Bu soruyu manasız bulabilirsiniz, ya da yersiz, zamansız.
Ne alaka deseniz de haklısınız, ‘yahu adam doğru yazıyor, bu devlet genç, dinç, ayakta, kimsenin yenemeyeceği, yıkamayacağı dirençte..’ şeklinde düşüneniz de çıksa, eyvallah derim.
Çok ama çok uzaklardan bu şehrin fotoğrafını çekip, üzerinde kırk yorum yapabilen, tamamen içinde olmasa da, hiçbir zaman da dışında olmadığı siyasetin nabzını en iyi tutan dostum sordu bana bu soruyu, ‘Bil bakalım, Devlet kaç yaşında?’
Ikındım, sıkındım, cevap veremedim ilkin, şaşırdım, apışım kaldım amiyane tabirle. Şu kadar desem, çuvallayacağımı biliyorum. Ki o dostum da öyle her lafa cevap yetiştirecek vasıfta biri olduğu için temkinli davranmak istedim, açıkçası bilemediğimi de söyledim.
18 yaşında, dedi.
*
Cumhurbaşkanımız sayın Recep Tayyip Erdoğan’ın 18 yaşını dolduran gençlerin milletvekili olmasının yolunu neden açtı?
Evet, bu devlet 18 yaşında. Genç delikanlı. Buluğ çağına erişmiş, rüştünü ispat etmiş, delikanlılık çağına gelmiş, iyilikleri, çirkinlikleri, güzellikleri idrak edebilecek çağı yakalamış gençleri siyasete çekmek, onları da meclis çatısı altında görmek için ortaya attığı fikirlerle yola çıkarak diyorum ki, devlet sevgili dostumun deyimiyle, bu devlet 18 yaşında.
Genç, diri, canlı, heyecanlı, temposu yüksek, çıtası yüksek, enerji dolu, potansiyel pozitif…

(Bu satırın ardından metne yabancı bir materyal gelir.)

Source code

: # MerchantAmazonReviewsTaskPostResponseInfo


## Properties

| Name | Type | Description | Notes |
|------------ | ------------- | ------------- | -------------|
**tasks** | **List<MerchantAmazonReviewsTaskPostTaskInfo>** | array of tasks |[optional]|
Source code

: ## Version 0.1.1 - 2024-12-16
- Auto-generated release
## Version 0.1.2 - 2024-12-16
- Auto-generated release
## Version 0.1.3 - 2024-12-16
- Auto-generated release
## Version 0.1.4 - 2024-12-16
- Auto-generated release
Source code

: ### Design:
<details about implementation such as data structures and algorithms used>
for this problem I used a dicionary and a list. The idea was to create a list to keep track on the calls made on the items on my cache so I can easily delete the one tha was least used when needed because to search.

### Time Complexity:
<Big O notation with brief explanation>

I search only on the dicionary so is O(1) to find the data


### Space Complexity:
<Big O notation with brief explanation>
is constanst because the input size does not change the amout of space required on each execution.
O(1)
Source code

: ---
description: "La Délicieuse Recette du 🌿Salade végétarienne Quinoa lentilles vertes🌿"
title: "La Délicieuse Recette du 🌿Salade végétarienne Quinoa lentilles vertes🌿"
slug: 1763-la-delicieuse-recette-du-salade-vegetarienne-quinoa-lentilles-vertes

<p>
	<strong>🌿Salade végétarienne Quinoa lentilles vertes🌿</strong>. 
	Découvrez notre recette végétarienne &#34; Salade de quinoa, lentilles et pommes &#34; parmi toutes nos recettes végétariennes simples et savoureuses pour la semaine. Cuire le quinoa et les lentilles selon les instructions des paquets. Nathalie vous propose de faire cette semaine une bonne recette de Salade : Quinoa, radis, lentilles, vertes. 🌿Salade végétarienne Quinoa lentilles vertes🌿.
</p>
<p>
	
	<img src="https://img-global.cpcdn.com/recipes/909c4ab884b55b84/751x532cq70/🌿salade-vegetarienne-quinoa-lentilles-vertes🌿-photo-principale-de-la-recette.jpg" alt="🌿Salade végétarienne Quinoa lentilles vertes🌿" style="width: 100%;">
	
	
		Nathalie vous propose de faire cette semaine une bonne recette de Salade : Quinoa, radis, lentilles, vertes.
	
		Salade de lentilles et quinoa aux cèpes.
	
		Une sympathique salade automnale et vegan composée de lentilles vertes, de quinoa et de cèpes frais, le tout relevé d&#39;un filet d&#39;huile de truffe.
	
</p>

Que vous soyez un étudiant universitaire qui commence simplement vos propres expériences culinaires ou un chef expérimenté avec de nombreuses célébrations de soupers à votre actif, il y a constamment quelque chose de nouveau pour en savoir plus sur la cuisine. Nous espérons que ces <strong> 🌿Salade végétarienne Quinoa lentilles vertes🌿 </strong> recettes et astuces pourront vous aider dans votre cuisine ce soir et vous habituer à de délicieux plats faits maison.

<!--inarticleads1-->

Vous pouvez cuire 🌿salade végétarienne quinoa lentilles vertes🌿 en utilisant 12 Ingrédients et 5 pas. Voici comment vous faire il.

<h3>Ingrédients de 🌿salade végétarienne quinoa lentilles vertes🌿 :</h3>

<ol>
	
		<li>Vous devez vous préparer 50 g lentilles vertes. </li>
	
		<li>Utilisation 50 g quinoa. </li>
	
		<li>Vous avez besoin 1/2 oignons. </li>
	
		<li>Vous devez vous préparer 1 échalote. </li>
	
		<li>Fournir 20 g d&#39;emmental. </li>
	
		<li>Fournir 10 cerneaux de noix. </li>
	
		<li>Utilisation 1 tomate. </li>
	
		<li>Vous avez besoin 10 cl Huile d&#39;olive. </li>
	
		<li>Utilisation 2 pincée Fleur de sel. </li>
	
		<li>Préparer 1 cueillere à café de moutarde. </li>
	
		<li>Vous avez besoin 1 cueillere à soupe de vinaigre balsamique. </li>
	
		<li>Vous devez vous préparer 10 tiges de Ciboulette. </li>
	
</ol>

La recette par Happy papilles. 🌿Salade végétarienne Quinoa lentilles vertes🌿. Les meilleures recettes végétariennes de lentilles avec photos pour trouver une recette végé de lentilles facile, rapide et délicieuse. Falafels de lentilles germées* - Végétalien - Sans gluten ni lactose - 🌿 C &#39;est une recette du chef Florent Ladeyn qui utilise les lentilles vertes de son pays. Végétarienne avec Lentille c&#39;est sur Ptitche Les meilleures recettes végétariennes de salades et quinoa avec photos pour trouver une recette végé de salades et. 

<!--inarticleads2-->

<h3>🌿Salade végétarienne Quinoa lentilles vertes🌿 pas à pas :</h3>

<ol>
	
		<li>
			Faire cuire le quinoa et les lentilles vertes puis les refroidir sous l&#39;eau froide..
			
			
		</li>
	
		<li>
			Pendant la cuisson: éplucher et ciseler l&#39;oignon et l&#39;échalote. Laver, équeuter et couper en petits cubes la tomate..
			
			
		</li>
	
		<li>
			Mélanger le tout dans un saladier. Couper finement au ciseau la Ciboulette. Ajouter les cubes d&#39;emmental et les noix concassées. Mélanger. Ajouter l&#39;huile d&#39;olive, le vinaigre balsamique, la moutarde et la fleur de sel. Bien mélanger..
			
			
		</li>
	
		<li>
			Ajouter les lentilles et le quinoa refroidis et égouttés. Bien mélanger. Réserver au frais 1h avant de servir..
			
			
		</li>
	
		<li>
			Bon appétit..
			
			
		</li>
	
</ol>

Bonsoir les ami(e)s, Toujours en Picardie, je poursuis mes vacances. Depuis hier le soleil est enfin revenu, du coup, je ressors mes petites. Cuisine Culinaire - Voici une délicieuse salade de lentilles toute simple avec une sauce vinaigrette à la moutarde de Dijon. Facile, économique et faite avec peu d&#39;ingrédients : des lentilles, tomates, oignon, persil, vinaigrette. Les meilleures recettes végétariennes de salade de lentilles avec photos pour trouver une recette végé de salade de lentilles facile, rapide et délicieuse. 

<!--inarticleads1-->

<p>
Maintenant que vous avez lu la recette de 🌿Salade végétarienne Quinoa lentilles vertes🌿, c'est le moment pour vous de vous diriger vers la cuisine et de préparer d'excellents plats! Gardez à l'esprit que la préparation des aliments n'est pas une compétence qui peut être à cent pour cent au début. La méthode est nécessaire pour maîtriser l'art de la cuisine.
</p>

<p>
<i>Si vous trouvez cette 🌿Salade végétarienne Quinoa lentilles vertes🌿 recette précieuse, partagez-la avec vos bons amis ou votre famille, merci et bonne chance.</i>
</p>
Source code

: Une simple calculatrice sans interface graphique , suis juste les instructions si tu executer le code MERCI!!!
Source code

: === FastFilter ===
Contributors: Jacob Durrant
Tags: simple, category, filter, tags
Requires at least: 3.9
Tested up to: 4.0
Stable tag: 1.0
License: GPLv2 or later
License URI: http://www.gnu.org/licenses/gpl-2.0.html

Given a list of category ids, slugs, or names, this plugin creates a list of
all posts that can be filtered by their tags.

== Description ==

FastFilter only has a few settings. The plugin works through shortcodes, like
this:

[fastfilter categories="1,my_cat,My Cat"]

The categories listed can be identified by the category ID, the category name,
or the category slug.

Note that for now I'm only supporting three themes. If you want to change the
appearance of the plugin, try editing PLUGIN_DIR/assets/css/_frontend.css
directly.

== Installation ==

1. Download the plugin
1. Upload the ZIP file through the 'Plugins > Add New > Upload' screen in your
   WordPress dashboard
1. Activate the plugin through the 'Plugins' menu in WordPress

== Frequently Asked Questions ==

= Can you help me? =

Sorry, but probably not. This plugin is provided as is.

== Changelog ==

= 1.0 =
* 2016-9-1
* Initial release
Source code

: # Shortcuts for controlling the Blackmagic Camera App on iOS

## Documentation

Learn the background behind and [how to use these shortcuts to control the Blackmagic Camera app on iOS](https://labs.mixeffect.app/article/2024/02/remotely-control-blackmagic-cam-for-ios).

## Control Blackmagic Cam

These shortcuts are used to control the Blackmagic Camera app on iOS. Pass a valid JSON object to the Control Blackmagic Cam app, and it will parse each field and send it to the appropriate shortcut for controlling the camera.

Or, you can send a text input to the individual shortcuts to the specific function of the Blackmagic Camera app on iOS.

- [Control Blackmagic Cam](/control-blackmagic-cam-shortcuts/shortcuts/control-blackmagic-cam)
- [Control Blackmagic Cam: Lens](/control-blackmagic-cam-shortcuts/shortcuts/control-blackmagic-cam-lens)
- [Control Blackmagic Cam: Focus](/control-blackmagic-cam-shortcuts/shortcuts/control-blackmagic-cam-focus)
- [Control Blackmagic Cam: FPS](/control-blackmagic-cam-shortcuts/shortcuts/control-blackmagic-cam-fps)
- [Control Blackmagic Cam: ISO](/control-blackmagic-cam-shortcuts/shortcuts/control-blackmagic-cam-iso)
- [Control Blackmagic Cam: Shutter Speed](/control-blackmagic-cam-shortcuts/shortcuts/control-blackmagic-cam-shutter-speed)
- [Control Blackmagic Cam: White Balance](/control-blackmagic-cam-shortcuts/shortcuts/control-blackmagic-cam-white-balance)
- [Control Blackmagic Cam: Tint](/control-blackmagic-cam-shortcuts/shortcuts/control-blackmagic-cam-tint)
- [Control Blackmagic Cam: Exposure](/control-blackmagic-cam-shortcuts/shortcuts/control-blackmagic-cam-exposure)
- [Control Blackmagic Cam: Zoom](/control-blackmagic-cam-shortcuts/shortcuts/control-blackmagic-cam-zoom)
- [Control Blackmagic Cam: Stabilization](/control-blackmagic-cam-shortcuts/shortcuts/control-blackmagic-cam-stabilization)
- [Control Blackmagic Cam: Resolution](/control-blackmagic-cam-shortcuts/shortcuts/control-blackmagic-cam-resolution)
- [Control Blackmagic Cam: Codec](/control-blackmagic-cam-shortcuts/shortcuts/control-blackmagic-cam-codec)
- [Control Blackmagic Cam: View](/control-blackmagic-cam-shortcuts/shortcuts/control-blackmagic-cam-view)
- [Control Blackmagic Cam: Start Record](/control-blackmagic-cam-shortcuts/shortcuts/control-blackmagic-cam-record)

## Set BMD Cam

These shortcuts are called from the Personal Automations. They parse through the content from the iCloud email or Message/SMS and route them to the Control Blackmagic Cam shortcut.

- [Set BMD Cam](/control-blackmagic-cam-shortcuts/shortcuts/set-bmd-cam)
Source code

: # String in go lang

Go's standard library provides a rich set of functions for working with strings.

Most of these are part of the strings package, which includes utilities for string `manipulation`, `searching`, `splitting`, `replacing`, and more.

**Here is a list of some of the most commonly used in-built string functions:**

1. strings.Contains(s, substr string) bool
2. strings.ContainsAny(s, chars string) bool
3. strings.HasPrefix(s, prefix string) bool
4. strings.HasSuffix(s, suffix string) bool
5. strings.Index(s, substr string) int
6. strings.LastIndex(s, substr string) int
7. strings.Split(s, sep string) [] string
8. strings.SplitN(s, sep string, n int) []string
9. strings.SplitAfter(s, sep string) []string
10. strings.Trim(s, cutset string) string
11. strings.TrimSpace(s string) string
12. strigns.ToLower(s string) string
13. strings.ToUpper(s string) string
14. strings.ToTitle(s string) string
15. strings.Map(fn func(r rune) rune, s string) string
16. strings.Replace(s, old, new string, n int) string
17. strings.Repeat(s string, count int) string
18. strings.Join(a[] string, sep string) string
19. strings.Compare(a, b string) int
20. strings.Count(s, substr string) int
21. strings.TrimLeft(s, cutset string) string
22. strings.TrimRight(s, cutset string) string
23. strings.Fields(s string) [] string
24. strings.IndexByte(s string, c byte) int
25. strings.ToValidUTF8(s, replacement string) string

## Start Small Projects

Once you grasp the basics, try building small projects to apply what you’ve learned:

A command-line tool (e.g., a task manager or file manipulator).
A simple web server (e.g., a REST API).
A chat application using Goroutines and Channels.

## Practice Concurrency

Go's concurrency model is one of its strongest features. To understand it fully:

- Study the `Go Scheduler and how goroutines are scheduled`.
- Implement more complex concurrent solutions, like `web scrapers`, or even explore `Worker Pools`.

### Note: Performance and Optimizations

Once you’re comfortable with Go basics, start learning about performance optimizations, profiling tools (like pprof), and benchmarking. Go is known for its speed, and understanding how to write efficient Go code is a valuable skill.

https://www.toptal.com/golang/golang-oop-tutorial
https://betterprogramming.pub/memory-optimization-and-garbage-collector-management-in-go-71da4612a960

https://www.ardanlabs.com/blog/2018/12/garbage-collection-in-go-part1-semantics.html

Devlet her zaman 18 yaşındadır.
Liderler gelir gider, bürokratik değişimler yaşanır. Partilerin genel başkanları, belediye başkanları, teşkilat başkanları değişir, lakin kalıcı olan 18 yaşındaki devlettir.
*
Oyunuzu kime verirseniz verin, sizin tercihiniz. Herkes herkesin oyuna, tuttuğu takıma, gönül verdiği partiye, rengine, kokusuna, dokusuna saygı duymalı.
Ve birbirimizi sevmekten vazgeçmeyerek…
Özetleyecek olursam…
O bakımdan diyoruz ki, Rabbim devlete, millete zeval vermesin!